◆ **Exercise prompt**
Report, as a bare number, how many lines of the entries below contain "system".

◆ **Dataset excerpts**

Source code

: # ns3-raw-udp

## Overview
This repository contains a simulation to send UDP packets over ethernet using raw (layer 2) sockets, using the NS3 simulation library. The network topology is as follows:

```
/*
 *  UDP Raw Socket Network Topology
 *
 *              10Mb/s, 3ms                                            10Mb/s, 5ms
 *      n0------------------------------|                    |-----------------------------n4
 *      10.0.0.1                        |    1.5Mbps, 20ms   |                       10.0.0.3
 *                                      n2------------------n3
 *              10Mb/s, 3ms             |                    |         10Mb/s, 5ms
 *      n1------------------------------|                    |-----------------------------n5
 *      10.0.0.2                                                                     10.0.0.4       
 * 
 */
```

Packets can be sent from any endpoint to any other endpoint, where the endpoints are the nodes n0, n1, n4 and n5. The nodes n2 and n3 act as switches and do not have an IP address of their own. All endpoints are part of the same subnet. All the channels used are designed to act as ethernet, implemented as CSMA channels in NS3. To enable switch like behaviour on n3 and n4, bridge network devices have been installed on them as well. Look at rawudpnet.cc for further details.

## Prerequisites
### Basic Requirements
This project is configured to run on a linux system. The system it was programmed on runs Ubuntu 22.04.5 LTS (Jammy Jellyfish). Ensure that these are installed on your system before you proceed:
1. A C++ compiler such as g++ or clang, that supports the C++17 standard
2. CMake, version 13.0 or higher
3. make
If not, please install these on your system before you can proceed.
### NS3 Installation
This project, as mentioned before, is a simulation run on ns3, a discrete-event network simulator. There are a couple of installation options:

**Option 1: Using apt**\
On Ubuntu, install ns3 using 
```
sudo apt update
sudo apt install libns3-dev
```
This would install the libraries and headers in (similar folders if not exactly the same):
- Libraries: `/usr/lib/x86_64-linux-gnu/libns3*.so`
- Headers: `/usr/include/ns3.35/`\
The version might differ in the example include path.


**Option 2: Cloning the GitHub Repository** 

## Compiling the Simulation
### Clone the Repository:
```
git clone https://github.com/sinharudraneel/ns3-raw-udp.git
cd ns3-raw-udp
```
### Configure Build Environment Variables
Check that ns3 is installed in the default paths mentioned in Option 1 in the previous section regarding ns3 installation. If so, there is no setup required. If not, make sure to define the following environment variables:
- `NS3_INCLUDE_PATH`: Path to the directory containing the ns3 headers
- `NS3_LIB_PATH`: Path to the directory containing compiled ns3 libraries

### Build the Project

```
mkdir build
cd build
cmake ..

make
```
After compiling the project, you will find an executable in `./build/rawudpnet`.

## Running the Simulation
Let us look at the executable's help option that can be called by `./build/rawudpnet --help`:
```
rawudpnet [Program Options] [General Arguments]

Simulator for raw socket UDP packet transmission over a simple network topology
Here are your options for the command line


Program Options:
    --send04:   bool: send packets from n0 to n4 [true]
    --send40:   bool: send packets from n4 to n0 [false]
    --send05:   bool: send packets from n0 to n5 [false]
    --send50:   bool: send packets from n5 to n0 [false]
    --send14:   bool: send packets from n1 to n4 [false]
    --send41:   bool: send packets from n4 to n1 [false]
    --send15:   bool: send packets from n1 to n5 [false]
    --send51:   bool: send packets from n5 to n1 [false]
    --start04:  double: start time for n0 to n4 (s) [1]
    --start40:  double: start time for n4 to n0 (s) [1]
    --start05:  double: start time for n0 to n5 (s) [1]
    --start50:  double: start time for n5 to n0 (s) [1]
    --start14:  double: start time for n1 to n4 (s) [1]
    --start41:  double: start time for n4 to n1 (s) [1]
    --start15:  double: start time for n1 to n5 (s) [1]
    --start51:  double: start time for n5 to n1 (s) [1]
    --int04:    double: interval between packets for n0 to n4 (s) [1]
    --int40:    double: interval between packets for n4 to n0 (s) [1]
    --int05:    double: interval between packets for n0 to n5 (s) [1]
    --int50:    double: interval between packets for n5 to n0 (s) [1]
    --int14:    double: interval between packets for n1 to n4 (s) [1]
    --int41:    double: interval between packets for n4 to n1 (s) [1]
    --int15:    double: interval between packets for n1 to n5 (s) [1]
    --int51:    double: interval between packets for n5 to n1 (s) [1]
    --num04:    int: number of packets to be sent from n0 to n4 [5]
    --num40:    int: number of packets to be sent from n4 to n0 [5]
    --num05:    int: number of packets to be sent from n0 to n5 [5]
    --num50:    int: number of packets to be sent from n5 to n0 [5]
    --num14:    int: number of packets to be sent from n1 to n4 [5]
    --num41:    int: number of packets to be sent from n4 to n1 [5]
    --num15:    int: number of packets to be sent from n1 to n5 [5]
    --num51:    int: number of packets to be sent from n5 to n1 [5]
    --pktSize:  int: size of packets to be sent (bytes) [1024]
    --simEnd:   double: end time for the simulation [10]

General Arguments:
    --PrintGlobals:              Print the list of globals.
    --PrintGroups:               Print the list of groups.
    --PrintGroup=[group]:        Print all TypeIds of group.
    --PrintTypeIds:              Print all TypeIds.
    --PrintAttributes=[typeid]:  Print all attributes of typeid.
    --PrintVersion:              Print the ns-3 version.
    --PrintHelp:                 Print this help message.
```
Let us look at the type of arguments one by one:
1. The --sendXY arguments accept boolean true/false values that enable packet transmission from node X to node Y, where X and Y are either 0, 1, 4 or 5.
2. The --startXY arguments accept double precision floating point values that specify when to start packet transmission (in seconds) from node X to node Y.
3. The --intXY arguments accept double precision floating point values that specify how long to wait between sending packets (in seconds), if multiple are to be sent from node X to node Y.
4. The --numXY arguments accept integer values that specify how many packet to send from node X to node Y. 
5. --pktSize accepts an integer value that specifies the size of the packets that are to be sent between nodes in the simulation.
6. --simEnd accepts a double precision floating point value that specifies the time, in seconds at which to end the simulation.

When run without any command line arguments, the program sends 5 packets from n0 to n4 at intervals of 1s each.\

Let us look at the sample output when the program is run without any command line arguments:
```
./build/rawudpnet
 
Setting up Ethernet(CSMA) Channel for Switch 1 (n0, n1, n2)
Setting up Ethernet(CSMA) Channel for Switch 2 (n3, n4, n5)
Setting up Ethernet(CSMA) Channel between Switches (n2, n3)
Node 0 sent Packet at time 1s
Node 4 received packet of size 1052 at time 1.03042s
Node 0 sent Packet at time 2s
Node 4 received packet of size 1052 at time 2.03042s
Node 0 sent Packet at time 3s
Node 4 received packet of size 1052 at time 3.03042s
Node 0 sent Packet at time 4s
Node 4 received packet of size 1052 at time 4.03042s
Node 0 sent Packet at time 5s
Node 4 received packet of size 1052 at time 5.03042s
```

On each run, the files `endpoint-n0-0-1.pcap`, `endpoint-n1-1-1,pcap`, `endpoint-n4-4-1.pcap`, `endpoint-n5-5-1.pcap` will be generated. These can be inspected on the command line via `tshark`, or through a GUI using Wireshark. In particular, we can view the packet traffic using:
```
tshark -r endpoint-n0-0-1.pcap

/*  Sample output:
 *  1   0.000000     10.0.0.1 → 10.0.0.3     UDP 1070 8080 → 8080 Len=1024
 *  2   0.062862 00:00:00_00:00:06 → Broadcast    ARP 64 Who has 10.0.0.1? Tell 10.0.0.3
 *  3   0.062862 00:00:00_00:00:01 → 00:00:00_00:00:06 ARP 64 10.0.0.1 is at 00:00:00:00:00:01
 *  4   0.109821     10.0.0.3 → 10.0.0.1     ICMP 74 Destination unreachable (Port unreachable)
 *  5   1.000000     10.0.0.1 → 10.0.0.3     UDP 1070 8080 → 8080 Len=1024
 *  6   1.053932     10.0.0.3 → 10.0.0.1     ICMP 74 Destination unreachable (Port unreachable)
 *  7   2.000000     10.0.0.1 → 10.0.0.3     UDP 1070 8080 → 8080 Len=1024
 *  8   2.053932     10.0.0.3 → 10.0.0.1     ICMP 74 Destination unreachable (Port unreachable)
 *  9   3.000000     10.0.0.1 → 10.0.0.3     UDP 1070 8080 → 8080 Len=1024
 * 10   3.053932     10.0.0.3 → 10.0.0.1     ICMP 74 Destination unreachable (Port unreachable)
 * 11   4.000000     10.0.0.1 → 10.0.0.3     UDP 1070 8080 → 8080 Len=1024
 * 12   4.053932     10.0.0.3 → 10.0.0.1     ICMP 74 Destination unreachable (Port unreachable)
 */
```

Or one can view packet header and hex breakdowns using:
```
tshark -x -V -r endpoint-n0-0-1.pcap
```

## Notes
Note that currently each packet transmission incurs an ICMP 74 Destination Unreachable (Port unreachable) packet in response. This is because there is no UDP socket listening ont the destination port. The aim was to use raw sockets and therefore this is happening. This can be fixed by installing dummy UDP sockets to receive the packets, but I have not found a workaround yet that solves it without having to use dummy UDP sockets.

◆ **Written solution**
2